== Information provided

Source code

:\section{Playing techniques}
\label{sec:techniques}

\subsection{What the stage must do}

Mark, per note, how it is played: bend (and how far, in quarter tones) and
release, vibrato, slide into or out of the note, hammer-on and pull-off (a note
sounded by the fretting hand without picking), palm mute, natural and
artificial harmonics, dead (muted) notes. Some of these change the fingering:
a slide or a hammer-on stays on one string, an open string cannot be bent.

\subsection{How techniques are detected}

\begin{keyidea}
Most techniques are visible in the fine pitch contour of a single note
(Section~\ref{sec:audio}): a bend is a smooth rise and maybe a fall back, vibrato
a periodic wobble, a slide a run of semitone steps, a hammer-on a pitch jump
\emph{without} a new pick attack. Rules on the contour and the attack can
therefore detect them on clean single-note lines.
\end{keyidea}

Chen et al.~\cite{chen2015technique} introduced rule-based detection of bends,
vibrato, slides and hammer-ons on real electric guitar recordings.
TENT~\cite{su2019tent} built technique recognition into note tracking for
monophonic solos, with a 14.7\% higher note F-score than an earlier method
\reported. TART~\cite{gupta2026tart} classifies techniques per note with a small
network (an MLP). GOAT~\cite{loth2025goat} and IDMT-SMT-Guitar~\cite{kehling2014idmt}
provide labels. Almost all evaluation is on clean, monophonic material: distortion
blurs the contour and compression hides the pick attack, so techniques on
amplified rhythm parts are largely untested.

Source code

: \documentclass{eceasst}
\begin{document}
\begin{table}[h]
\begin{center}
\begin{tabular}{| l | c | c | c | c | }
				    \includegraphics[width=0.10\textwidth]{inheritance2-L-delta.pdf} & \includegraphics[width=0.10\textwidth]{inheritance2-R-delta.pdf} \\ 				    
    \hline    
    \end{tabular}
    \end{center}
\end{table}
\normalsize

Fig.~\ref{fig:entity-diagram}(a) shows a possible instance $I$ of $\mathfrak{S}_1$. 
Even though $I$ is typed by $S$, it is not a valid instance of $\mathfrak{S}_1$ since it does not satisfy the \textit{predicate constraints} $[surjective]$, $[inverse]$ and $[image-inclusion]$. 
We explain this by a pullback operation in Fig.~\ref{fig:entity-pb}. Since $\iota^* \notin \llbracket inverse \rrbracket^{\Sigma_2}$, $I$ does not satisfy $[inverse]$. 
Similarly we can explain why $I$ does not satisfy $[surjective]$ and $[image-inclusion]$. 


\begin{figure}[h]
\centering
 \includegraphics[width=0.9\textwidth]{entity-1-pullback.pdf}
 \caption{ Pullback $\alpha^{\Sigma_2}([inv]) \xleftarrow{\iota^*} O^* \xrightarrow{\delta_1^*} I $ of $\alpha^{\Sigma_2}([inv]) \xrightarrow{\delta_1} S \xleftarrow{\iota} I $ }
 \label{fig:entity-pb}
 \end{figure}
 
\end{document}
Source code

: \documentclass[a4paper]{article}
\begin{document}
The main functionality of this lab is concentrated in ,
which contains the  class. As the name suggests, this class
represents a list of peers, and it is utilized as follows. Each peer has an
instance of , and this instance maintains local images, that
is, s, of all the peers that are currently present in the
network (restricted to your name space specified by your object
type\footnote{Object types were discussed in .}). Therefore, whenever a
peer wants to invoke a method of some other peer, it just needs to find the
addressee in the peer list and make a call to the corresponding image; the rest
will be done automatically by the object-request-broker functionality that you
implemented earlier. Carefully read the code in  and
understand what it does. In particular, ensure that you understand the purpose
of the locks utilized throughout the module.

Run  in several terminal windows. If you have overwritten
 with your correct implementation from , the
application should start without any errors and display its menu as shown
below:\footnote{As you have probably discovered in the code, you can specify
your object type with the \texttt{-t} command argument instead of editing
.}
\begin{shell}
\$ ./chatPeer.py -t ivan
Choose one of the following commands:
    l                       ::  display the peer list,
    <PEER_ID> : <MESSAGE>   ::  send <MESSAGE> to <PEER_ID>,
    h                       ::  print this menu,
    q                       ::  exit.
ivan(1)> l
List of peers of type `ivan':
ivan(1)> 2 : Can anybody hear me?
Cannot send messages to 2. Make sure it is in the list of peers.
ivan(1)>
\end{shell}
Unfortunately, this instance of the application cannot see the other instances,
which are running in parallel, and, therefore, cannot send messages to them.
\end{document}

====

Task prompt: Exact transcription of the listing is needed, with no line left out.

Task result:
Source code

:\section{Playing techniques}
\label{sec:techniques}

\subsection{What the stage must do}

Mark, per note, how it is played: bend (and how far, in quarter tones) and
release, vibrato, slide into or out of the note, hammer-on and pull-off (a note
sounded by the fretting hand without picking), palm mute, natural and
artificial harmonics, dead (muted) notes. Some of these change the fingering:
a slide or a hammer-on stays on one string, an open string cannot be bent.

\subsection{How techniques are detected}

\begin{keyidea}
Most techniques are visible in the fine pitch contour of a single note
(Section~\ref{sec:audio}): a bend is a smooth rise and maybe a fall back, vibrato
a periodic wobble, a slide a run of semitone steps, a hammer-on a pitch jump
\emph{without} a new pick attack. Rules on the contour and the attack can
therefore detect them on clean single-note lines.
\end{keyidea}

Chen et al.~\cite{chen2015technique} introduced rule-based detection of bends,
vibrato, slides and hammer-ons on real electric guitar recordings.
TENT~\cite{su2019tent} built technique recognition into note tracking for
monophonic solos, with a 14.7\% higher note F-score than an earlier method
\reported. TART~\cite{gupta2026tart} classifies techniques per note with a small
network (an MLP). GOAT~\cite{loth2025goat} and IDMT-SMT-Guitar~\cite{kehling2014idmt}
provide labels. Almost all evaluation is on clean, monophonic material: distortion
blurs the contour and compression hides the pick attack, so techniques on
amplified rhythm parts are largely untested.

Source code

: \documentclass{eceasst}
\begin{document}
\begin{table}[h]
\begin{center}
\begin{tabular}{| l | c | c | c | c | }
				    \includegraphics[width=0.10\textwidth]{inheritance2-L-delta.pdf} & \includegraphics[width=0.10\textwidth]{inheritance2-R-delta.pdf} \\ 				    
    \hline    
    \end{tabular}
    \end{center}
\end{table}
\normalsize

Fig.~\ref{fig:entity-diagram}(a) shows a possible instance $I$ of $\mathfrak{S}_1$. 
Even though $I$ is typed by $S$, it is not a valid instance of $\mathfrak{S}_1$ since it does not satisfy the \textit{predicate constraints} $[surjective]$, $[inverse]$ and $[image-inclusion]$. 
We explain this by a pullback operation in Fig.~\ref{fig:entity-pb}. Since $\iota^* \notin \llbracket inverse \rrbracket^{\Sigma_2}$, $I$ does not satisfy $[inverse]$. 
Similarly we can explain why $I$ does not satisfy $[surjective]$ and $[image-inclusion]$. 


\begin{figure}[h]
\centering
 \includegraphics[width=0.9\textwidth]{entity-1-pullback.pdf}
 \caption{ Pullback $\alpha^{\Sigma_2}([inv]) \xleftarrow{\iota^*} O^* \xrightarrow{\delta_1^*} I $ of $\alpha^{\Sigma_2}([inv]) \xrightarrow{\delta_1} S \xleftarrow{\iota} I $ }
 \label{fig:entity-pb}
 \end{figure}
 
\end{document}
Source code

: \documentclass[a4paper]{article}
\begin{document}
The main functionality of this lab is concentrated in ,
which contains the  class. As the name suggests, this class
represents a list of peers, and it is utilized as follows. Each peer has an
instance of , and this instance maintains local images, that
is, s, of all the peers that are currently present in the
network (restricted to your name space specified by your object
type\footnote{Object types were discussed in .}). Therefore, whenever a
peer wants to invoke a method of some other peer, it just needs to find the
addressee in the peer list and make a call to the corresponding image; the rest
will be done automatically by the object-request-broker functionality that you
implemented earlier. Carefully read the code in  and
understand what it does. In particular, ensure that you understand the purpose
of the locks utilized throughout the module.

Run  in several terminal windows. If you have overwritten
 with your correct implementation from , the
application should start without any errors and display its menu as shown
below:\footnote{As you have probably discovered in the code, you can specify
your object type with the \texttt{-t} command argument instead of editing
.}
\begin{shell}
\$ ./chatPeer.py -t ivan
Choose one of the following commands:
    l                       ::  display the peer list,
    <PEER_ID> : <MESSAGE>   ::  send <MESSAGE> to <PEER_ID>,
    h                       ::  print this menu,
    q                       ::  exit.
ivan(1)> l
List of peers of type `ivan':
ivan(1)> 2 : Can anybody hear me?
Cannot send messages to 2. Make sure it is in the list of peers.
ivan(1)>
\end{shell}
Unfortunately, this instance of the application cannot see the other instances,
which are running in parallel, and, therefore, cannot send messages to them.
\end{document}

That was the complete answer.